Aids: Danger To Everyone Essay

1264 words - 5 pages

Advertisements are known for promoting products to consumers but another effective purpose is to raise awareness. These kind of advertisements often include topics that play on people's fears, such as diseases, which include secondhand smoking, sexual harassment, and cancer. Even though these fears affect many people, one that has expanded over the past few decades and continued to do so is AIDs. This disease had spread worldwide throughout the human population and became a pandemic. A health organization from France, a French anti-AIDS organization called AIDES, created a controversial ad that featured Superman with AIDs. He is dressed in his famous costume sitting on a hospital bed breathing through an oxygen mask connected to an IV tube. The French advertisement extinguishes stereotypes about people infected with AIDs, and at the same time, promotes awareness of this deadly disease.
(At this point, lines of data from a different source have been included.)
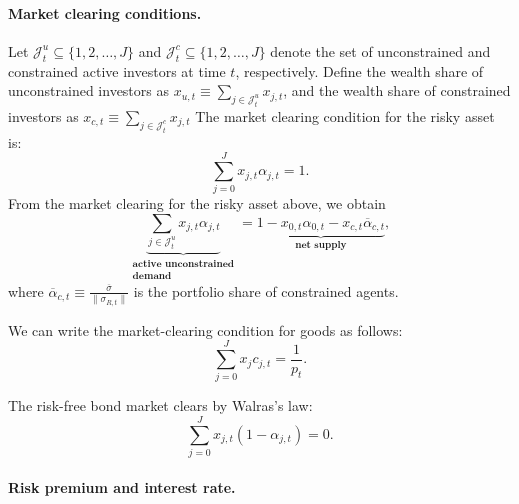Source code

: \documentclass[12pt,english]{article}
\begin{document}
\paragraph{Market clearing conditions.} 
Let $\mathcal{J}_t^u \subseteq \{1,2,\ldots, J\}$ and $\mathcal{J}_t^c \subseteq \{1,2,\ldots, J\}$ denote the set of unconstrained and constrained active investors at time $t$, respectively.
Define the wealth share of unconstrained investors as $x_{u,t} \equiv \sum_{j\in \mathcal{J}_t^u} x_{j,t}$, and the wealth share of constrained investors as  $x_{c,t} \equiv \sum_{j\in \mathcal{J}_t^c} x_{j,t}$
The market clearing condition for the risky asset is:
\begin{equation}\label{eq:risky-asset-mc2}
	\sum_{j=0}^Jx_{j,t}\alpha_{j,t}=1.
\end{equation}
From the market clearing for the risky asset above, we obtain
\begin{equation}\label{eq:risky-asset-mc}
	\underbrace{\sum_{j \in \mathcal{J}_t^u} x_{j,t} \alpha_{j,t} }_{\substack{\textbf{active unconstrained}\\
			\textbf{demand}}} = \underbrace{1 - x_{0,t} \alpha_{0,t} - x_{c,t} \overline{\alpha}_{c,t} }_{\textbf{net supply}},
\end{equation}
where $\overline{\alpha}_{c,t} \equiv\frac{\overline{\sigma}}{\|\sigma_{R,t}\|}$ is the portfolio share of constrained agents. 

We can write the market-clearing condition for goods as follows:
\begin{equation}\label{eq:goods-mc}
	\sum_{j=0}^J x_j c_{j,t} = \frac{1}{p_t}.
\end{equation}

The risk-free bond market clears by Walras's law:
\begin{equation}\label{eq:risk-free-mc}
	\sum_{j=0}^Jx_{j,t}(1-\alpha_{j,t})=0.
\end{equation}

\paragraph{Risk premium and interest rate.} 
\end{document}
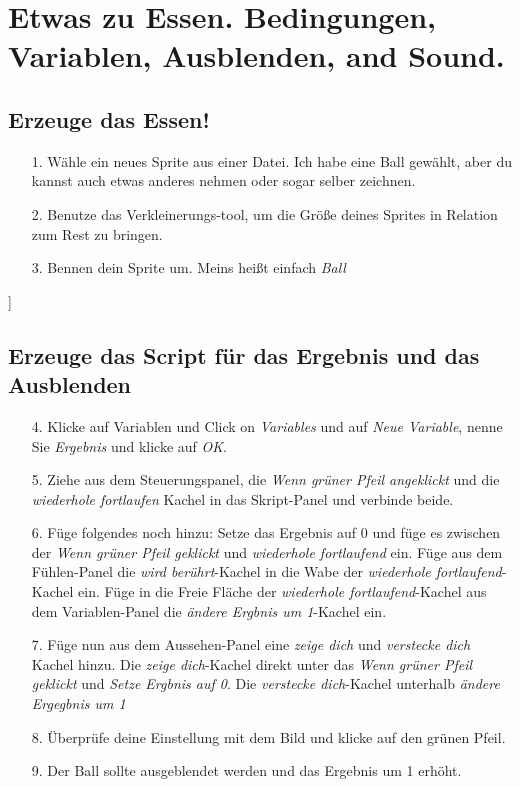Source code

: \section{Etwas zu Essen. Bedingungen, Variablen, Ausblenden, and Sound.}

\subsection{Erzeuge das Essen!}
\begin{itemize}

\item[1.] Wähle ein neues Sprite aus einer Datei. Ich habe eine Ball gewählt, aber du kannst auch etwas anderes nehmen oder sogar selber zeichnen.
\item[2.] Benutze das Verkleinerungs-tool, um die Größe deines Sprites in Relation zum Rest zu bringen.
\item[3.] Bennen dein Sprite um. Meins heißt einfach \textit{Ball}
\end{itemize}]

\subsection{Erzeuge das Script für das Ergebnis und das Ausblenden}

\begin{itemize}
\item[4.] Klicke auf Variablen und Click on \textit{Variables} und auf \textit{Neue Variable}, nenne Sie \textit{Ergebnis} und klicke auf \textit{OK}.
\item[5.] Ziehe aus dem Steuerungspanel, die \textit{Wenn grüner Pfeil angeklickt} und die \textit{wiederhole fortlaufen} Kachel in das Skript-Panel und verbinde beide.
\item[6.] Füge folgendes noch hinzu:
\subitem Setze das Ergebnis auf 0 und füge es zwischen der \textit{Wenn grüner Pfeil geklickt} und \textit{wiederhole fortlaufend} ein.
\subitem Füge aus dem Fühlen-Panel die \textit{wird berührt}-Kachel in die Wabe der \textit{wiederhole fortlaufend}-Kachel ein.
\subitem Füge in die Freie Fläche der \textit{wiederhole fortlaufend}-Kachel aus dem Variablen-Panel die \textit{ändere Ergbnis um 1}-Kachel ein.
\item[7.] Füge nun aus dem Aussehen-Panel eine \textit{zeige dich} und \textit{verstecke dich} Kachel hinzu.
\subitem Die \textit{zeige dich}-Kachel direkt unter das \textit{Wenn grüner Pfeil geklickt} und \textit{Setze Ergbnis auf 0}.
\subitem Die \textit{verstecke dich}-Kachel unterhalb \textit{ändere Ergegbnis um 1}
\item[8.] Überprüfe deine Einstellung mit dem Bild und klicke auf den grünen Pfeil.
\item[9.] Der Ball sollte ausgeblendet werden und das Ergebnis um 1 erhöht.
\end{itemize}

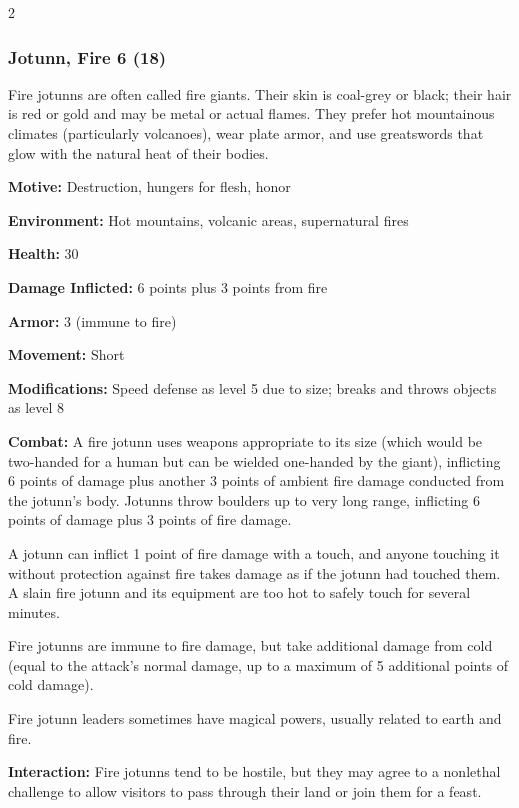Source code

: \begin{multicols}{2}
\subsubsection{Jotunn, Fire 6 (18)}

Fire jotunns are often called fire giants. Their skin is coal-grey or black; their hair is red or gold and may be metal or actual flames. They prefer hot mountainous climates (particularly volcanoes), wear plate armor, and use greatswords that glow with the natural heat of their bodies. 

\textbf{Motive:} Destruction, hungers for flesh, honor 

\textbf{Environment:} Hot mountains, volcanic areas, supernatural fires 

\textbf{Health:} 30 

\textbf{Damage Inflicted:} 6 points plus 3 points from fire 

\textbf{Armor:} 3 (immune to fire) 

\textbf{Movement:} Short 

\textbf{Modifications:} Speed defense as level 5 due to size; breaks and throws objects as level 8 

\textbf{Combat:} A fire jotunn uses weapons appropriate to its size (which would be two-handed for a human but can be wielded one-handed by the giant), inflicting 6 points of damage plus another 3 points of ambient fire damage conducted from the jotunn’s body. Jotunns throw boulders up to very long range, inflicting 6 points of damage plus 3 points of fire damage. 

A jotunn can inflict 1 point of fire damage with a touch, and anyone touching it without protection against fire takes damage as if the jotunn had touched them. A slain fire jotunn and its equipment are too hot to safely touch for several minutes. 

Fire jotunns are immune to fire damage, but take additional damage from cold (equal to the attack’s normal damage, up to a maximum of 5 additional points of cold damage). 

Fire jotunn leaders sometimes have magical powers, usually related to earth and fire. 

\textbf{Interaction:} Fire jotunns tend to be hostile, but they may agree to a nonlethal challenge to allow visitors to pass through their land or join them for a feast. 


\end{multicols}

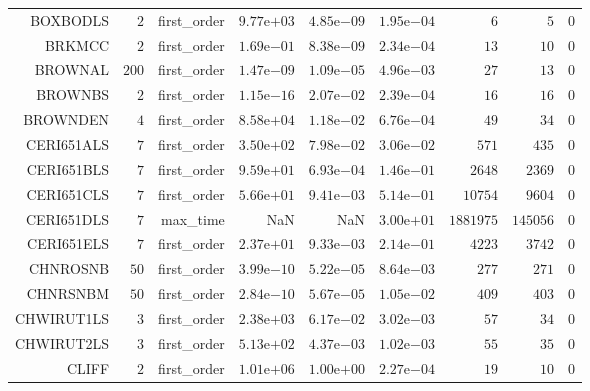 \begin{longtable}{rrrrrrrrr}
BOXBODLS & \(     2\) & first\_order & \( 9.77\)e\(+03\) & \( 4.85\)e\(-09\) & \( 1.95\)e\(-04\) & \(     6\) & \(     5\) & \(     0\) \\
BRKMCC & \(     2\) & first\_order & \( 1.69\)e\(-01\) & \( 8.38\)e\(-09\) & \( 2.34\)e\(-04\) & \(    13\) & \(    10\) & \(     0\) \\
BROWNAL & \(   200\) & first\_order & \( 1.47\)e\(-09\) & \( 1.09\)e\(-05\) & \( 4.96\)e\(-03\) & \(    27\) & \(    13\) & \(     0\) \\
BROWNBS & \(     2\) & first\_order & \( 1.15\)e\(-16\) & \( 2.07\)e\(-02\) & \( 2.39\)e\(-04\) & \(    16\) & \(    16\) & \(     0\) \\
BROWNDEN & \(     4\) & first\_order & \( 8.58\)e\(+04\) & \( 1.18\)e\(-02\) & \( 6.76\)e\(-04\) & \(    49\) & \(    34\) & \(     0\) \\
CERI651ALS & \(     7\) & first\_order & \( 3.50\)e\(+02\) & \( 7.98\)e\(-02\) & \( 3.06\)e\(-02\) & \(   571\) & \(   435\) & \(     0\) \\
CERI651BLS & \(     7\) & first\_order & \( 9.59\)e\(+01\) & \( 6.93\)e\(-04\) & \( 1.46\)e\(-01\) & \(  2648\) & \(  2369\) & \(     0\) \\
CERI651CLS & \(     7\) & first\_order & \( 5.66\)e\(+01\) & \( 9.41\)e\(-03\) & \( 5.14\)e\(-01\) & \( 10754\) & \(  9604\) & \(     0\) \\
CERI651DLS & \(     7\) & max\_time &       NaN &       NaN & \( 3.00\)e\(+01\) & \(1881975\) & \(145056\) & \(     0\) \\
CERI651ELS & \(     7\) & first\_order & \( 2.37\)e\(+01\) & \( 9.33\)e\(-03\) & \( 2.14\)e\(-01\) & \(  4223\) & \(  3742\) & \(     0\) \\
CHNROSNB & \(    50\) & first\_order & \( 3.99\)e\(-10\) & \( 5.22\)e\(-05\) & \( 8.64\)e\(-03\) & \(   277\) & \(   271\) & \(     0\) \\
CHNRSNBM & \(    50\) & first\_order & \( 2.84\)e\(-10\) & \( 5.67\)e\(-05\) & \( 1.05\)e\(-02\) & \(   409\) & \(   403\) & \(     0\) \\
CHWIRUT1LS & \(     3\) & first\_order & \( 2.38\)e\(+03\) & \( 6.17\)e\(-02\) & \( 3.02\)e\(-03\) & \(    57\) & \(    34\) & \(     0\) \\
CHWIRUT2LS & \(     3\) & first\_order & \( 5.13\)e\(+02\) & \( 4.37\)e\(-03\) & \( 1.02\)e\(-03\) & \(    55\) & \(    35\) & \(     0\) \\
CLIFF & \(     2\) & first\_order & \( 1.01\)e\(+06\) & \( 1.00\)e\(+00\) & \( 2.27\)e\(-04\) & \(    19\) & \(    10\) & \(     0\) \\

\end{longtable}

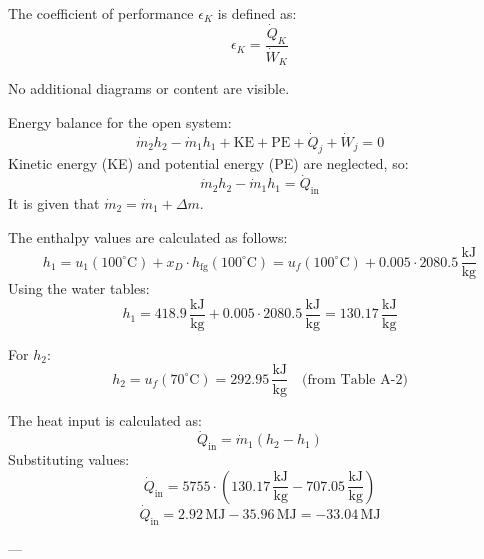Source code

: The coefficient of performance \( \epsilon_K \) is defined as:  
\[
\epsilon_K = \frac{\dot{Q}_K}{\dot{W}_K}
\]  

No additional diagrams or content are visible.

Energy balance for the open system:  
\[
\dot{m}_2 h_2 - \dot{m}_1 h_1 + \text{KE} + \text{PE} + \dot{Q}_j + \dot{W}_j = 0
\]  
Kinetic energy (KE) and potential energy (PE) are neglected, so:  
\[
\dot{m}_2 h_2 - \dot{m}_1 h_1 = \dot{Q}_{\text{in}}
\]  
It is given that \( \dot{m}_2 = \dot{m}_1 + \Delta m \).  

The enthalpy values are calculated as follows:  
\[
h_1 = u_1(100^\circ\text{C}) + x_D \cdot h_{\text{fg}}(100^\circ\text{C}) = u_f(100^\circ\text{C}) + 0.005 \cdot 2080.5 \, \frac{\text{kJ}}{\text{kg}}
\]  
Using the water tables:  
\[
h_1 = 418.9 \, \frac{\text{kJ}}{\text{kg}} + 0.005 \cdot 2080.5 \, \frac{\text{kJ}}{\text{kg}} = 130.17 \, \frac{\text{kJ}}{\text{kg}}
\]  

For \( h_2 \):  
\[
h_2 = u_f(70^\circ\text{C}) = 292.95 \, \frac{\text{kJ}}{\text{kg}} \quad \text{(from Table A-2)}
\]  

The heat input is calculated as:  
\[
\dot{Q}_{\text{in}} = \dot{m}_1 (h_2 - h_1)
\]  
Substituting values:  
\[
\dot{Q}_{\text{in}} = 5755 \cdot (130.17 \, \frac{\text{kJ}}{\text{kg}} - 707.05 \, \frac{\text{kJ}}{\text{kg}})
\]  
\[
\dot{Q}_{\text{in}} = 2.92 \, \text{MJ} - 35.96 \, \text{MJ} = -33.04 \, \text{MJ}
\]  

---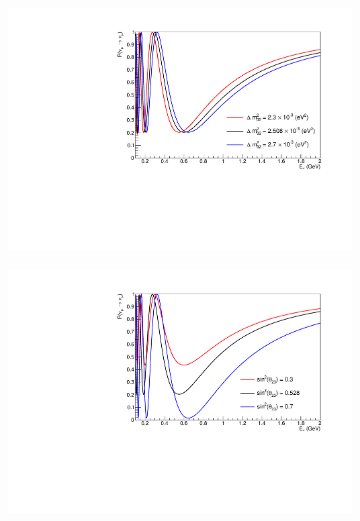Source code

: \begin{figure}[h]
  \begin{subfigure}[t]{0.5\textwidth}
    \includegraphics[width=\textwidth, trim={0mm 0mm 0mm 0mm}, clip,page=1]{Figures/Oscillation/T2K_NuMu_x_NuMu_DelMsq32Sens.pdf}
    \subcaption{\delmsqatm}
  \end{subfigure}%
  \begin{subfigure}[t]{0.5\textwidth}
    \includegraphics[width=\textwidth, trim={0mm 0mm 0mm 0mm}, clip,page=1]{Figures/Oscillation/T2K_NuMu_x_NuMu_Sinsqth23Sens.pdf}
    \subcaption{\sinsqatm}
  \end{subfigure}
  \begin{subfigure}[t]{0.5\textwidth}

\end{subfigure}
\end{figure}
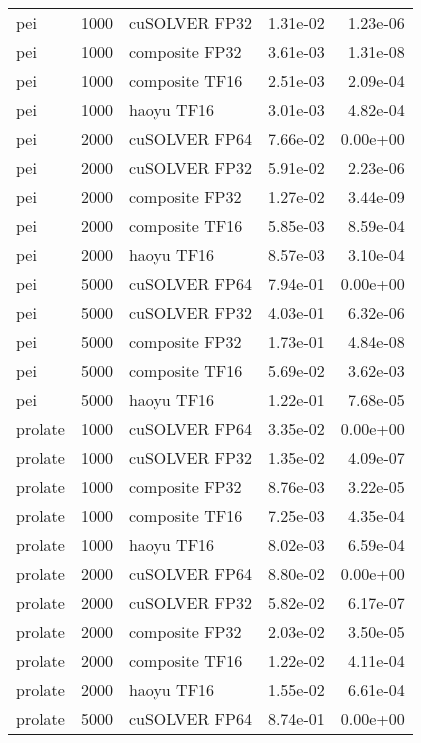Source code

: \begin{table}
\begin{tabular}{lrlrr}
      pei &  1000 &  cuSOLVER FP32 &  1.31e-02 &        1.23e-06 \\
      pei &  1000 & composite FP32 &  3.61e-03 &        1.31e-08 \\
      pei &  1000 & composite TF16 &  2.51e-03 &        2.09e-04 \\
      pei &  1000 &     haoyu TF16 &  3.01e-03 &        4.82e-04 \\
      pei &  2000 &  cuSOLVER FP64 &  7.66e-02 &        0.00e+00 \\
      pei &  2000 &  cuSOLVER FP32 &  5.91e-02 &        2.23e-06 \\
      pei &  2000 & composite FP32 &  1.27e-02 &        3.44e-09 \\
      pei &  2000 & composite TF16 &  5.85e-03 &        8.59e-04 \\
      pei &  2000 &     haoyu TF16 &  8.57e-03 &        3.10e-04 \\
      pei &  5000 &  cuSOLVER FP64 &  7.94e-01 &        0.00e+00 \\
      pei &  5000 &  cuSOLVER FP32 &  4.03e-01 &        6.32e-06 \\
      pei &  5000 & composite FP32 &  1.73e-01 &        4.84e-08 \\
      pei &  5000 & composite TF16 &  5.69e-02 &        3.62e-03 \\
      pei &  5000 &     haoyu TF16 &  1.22e-01 &        7.68e-05 \\
  prolate &  1000 &  cuSOLVER FP64 &  3.35e-02 &        0.00e+00 \\
  prolate &  1000 &  cuSOLVER FP32 &  1.35e-02 &        4.09e-07 \\
  prolate &  1000 & composite FP32 &  8.76e-03 &        3.22e-05 \\
  prolate &  1000 & composite TF16 &  7.25e-03 &        4.35e-04 \\
  prolate &  1000 &     haoyu TF16 &  8.02e-03 &        6.59e-04 \\
  prolate &  2000 &  cuSOLVER FP64 &  8.80e-02 &        0.00e+00 \\
  prolate &  2000 &  cuSOLVER FP32 &  5.82e-02 &        6.17e-07 \\
  prolate &  2000 & composite FP32 &  2.03e-02 &        3.50e-05 \\
  prolate &  2000 & composite TF16 &  1.22e-02 &        4.11e-04 \\
  prolate &  2000 &     haoyu TF16 &  1.55e-02 &        6.61e-04 \\
  prolate &  5000 &  cuSOLVER FP64 &  8.74e-01 &        0.00e+00 \\

\end{tabular}
\end{table}
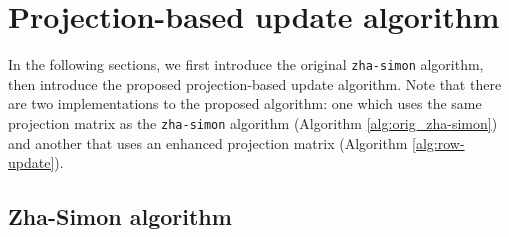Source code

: \section{Projection-based update algorithm}
\label{sec:alg}

In the following sections, we first introduce the original \verb|zha-simon| algorithm, then introduce the proposed projection-based update algorithm.
Note that there are two implementations to the proposed algorithm: one which uses the same projection matrix as the \verb|zha-simon| algorithm (Algorithm \ref{alg:orig_zha-simon}) and another that uses an enhanced projection matrix (Algorithm \ref{alg:row-update}).

\subsection{Zha-Simon algorithm}
\label{alg:zha-simon}

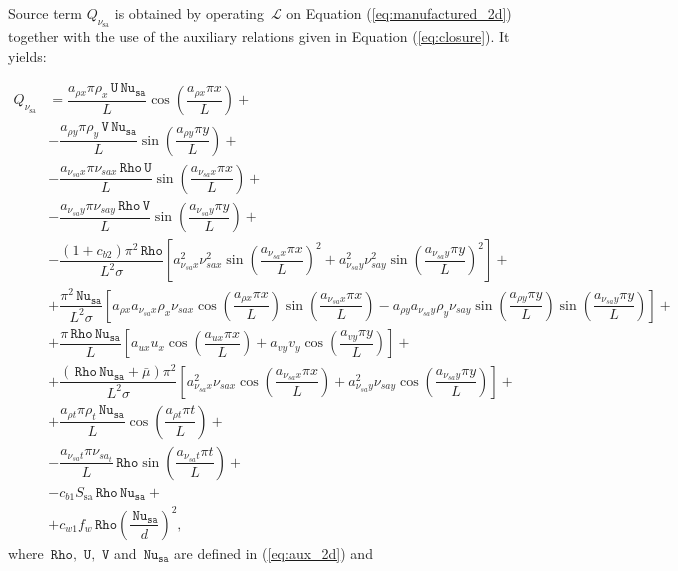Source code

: \documentclass[10pt]{article}
\newcommand{\Rho}{\,\mathtt{Rho}}
\newcommand{\U}{\,\mathtt{U}}
\newcommand{\V}{\,\mathtt{V}}
\newcommand{\Nu}{\,\mathtt{Nu_{sa}}}
\newcommand{\Lo}{\,\mathcal{L}}
\newcommand{\sa}{\nu_{\mathrm{sa}}}
\newcommand{\bmu}{\bar{\mu}}
\begin{document}
Source term $Q_{\sa}$ is obtained by operating $\Lo$ on Equation  (\ref{eq:manufactured_2d}) together with the use of the  auxiliary relations given in Equation (\ref{eq:closure}). It yields:

\begin{equation}
 \begin{split}
  Q_{\sa} &= \dfrac{a_{\rho x} \pi \rho_x \U \Nu  }{L}\cos\left(\dfrac{a_{\rho x} \pi x}{L}\right)+ \\
&-\dfrac{a_{\rho y} \pi \rho_y \V \Nu }{L}\sin\left(\dfrac{a_{\rho y} \pi y}{L}\right)+ \\
&-\dfrac{a_{\nu_{sa} x} \pi \nu_{sa x} \Rho \U }{L}\sin\left(\dfrac{a_{\nu_{sa} x} \pi x}{L}\right)+ \\
&-\dfrac{a_{\nu_{sa} y} \pi \nu_{sa y} \Rho \V }{L}\sin\left(\dfrac{a_{\nu_{sa} y} \pi y}{L}\right)+ \\
&-\dfrac{(1+c_{b2}) \pi^2 \Rho}{L^2 \sigma}\left[a_{\nu_{sa} x}^2 \nu_{sa x}^2  \sin\left(\dfrac{a_{\nu_{sa} x} \pi x}{L}\right)^2+a_{\nu_{sa} y}^2 \nu_{sa y}^2  \sin\left(\dfrac{a_{\nu_{sa} y} \pi y}{L}\right)^2\right]+\\
&+\dfrac{\pi^2 \Nu}{ L^2\sigma}\left[a_{\rho x} a_{\nu_{sa} x} \rho_x \nu_{sa x}  \cos\left(\dfrac{a_{\rho x} \pi x}{L}\right)  \sin\left(\dfrac{a_{\nu_{sa} x} \pi x}{L}\right)-a_{\rho y} a_{\nu_{sa} y} \rho_y \nu_{sa y}  \sin\left(\dfrac{a_{\rho y} \pi y}{L}\right)  \sin\left(\dfrac{a_{\nu_{sa} y} \pi y}{L}\right)\right] +\\
 &+\dfrac{\pi \Rho \Nu}{L}\left[a_{ux} u_x  \cos\left(\dfrac{a_{ux} \pi x}{L}\right)+a_{vy} v_y  \cos\left(\dfrac{a_{vy} \pi y}{L}\right)\right] + \\
 &+\dfrac{(\Rho \Nu+\bmu) \pi^2}{L^2 \sigma}\left[a_{\nu_{sa} x}^2 \nu_{sa x}  \cos\left(\dfrac{a_{\nu_{sa} x} \pi x}{L}\right)+a_{\nu_{sa} y}^2 \nu_{sa y}  \cos\left(\dfrac{a_{\nu_{sa} y} \pi y}{L}\right)\right]+\\
&+ \dfrac{a_{\rho t} \pi \rho_t \Nu}{L} \cos\left(\dfrac{a_{\rho t} \pi t}{L}\right)+\\
&- \dfrac{a_{\nu_{sa}t} \pi \nu_{sa_t}}{L} \Rho \sin\left(\dfrac{a_{\nu_{sa} t} \pi t}{L}\right)+\\
&-c_{b1} S_{\mathrm{sa}} \Rho \Nu+\\
&+c_{w1} f_w \Rho \left(\dfrac{\Nu}{d}\right)^2,
 \end{split}
\end{equation}
where $\Rho,\, \U,\,\V$ and $\Nu$ are defined in (\ref{eq:aux_2d}) and
\end{document}
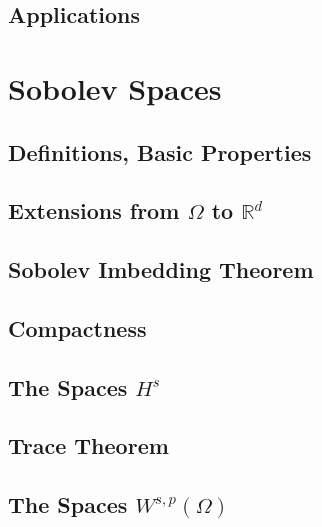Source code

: \documentclass[letterpaper,twoside,12pt]{article}
\theoremstyle{mystyle}
\newcommand{\R}{{\mathbb R}}
\begin{document}
\subsection{Applications}











































\newpage\section{Sobolev Spaces}
\subsection{Definitions, Basic Properties}
\subsection{Extensions from $\Omega$ to $\R^d$}
\subsection{Sobolev Imbedding Theorem}
\subsection{Compactness}
\subsection{The Spaces $H^s$}
\subsection{Trace Theorem}
\subsection{The Spaces $W^{s, p}\left( \Omega \right)$}
\end{document}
The history of AIDs has changed greatly throughout the decades to prove that no one is exempt from contracting it. As shown by this ad, the phrase "Aids makes us equal" proves that AIDs has the potential to kill anyone, even people who are viewed as invincible—Superman. According to the New York Times article, "30 Years In, We Are Still Learning From AIDS," by Lawrence K. Altman, unlike smoking or getting cancer, AIDs affect all heterosexual and homosexual men, women, and children of every race and age through sexual activities, blood transfusion, or genetic inheritance (Altman 1). Therefore, it does not specifically target a particular race/class/age/gender/orientation as people would assume—even superheroes can contract the disease. Superman always has his powers and muscles but in this case, he is stripped of both aspects. He needs an oxygen mask to breathe and his body is as skinny as a stick figure. His face is extremely pale and he has the look in his eyes of a helpless person. All of these negative elements he possesses make him equal to an average person who is not a superhero. The ad also turns down any stereotypes people have made over the years about AIDs and its patients. The organization branched its network to help people with AIDs from all over the world; this ad was one of many that informed people of the disease and addressed the stereotypes. By using Superman in the image, it banishes the idea that people with this disease are mostly African-Americans and/or homosexual men. People who come across this ad will know that they are not the exception when it comes to this disease; the organization came up with this idea to alert them and show that no one is superior.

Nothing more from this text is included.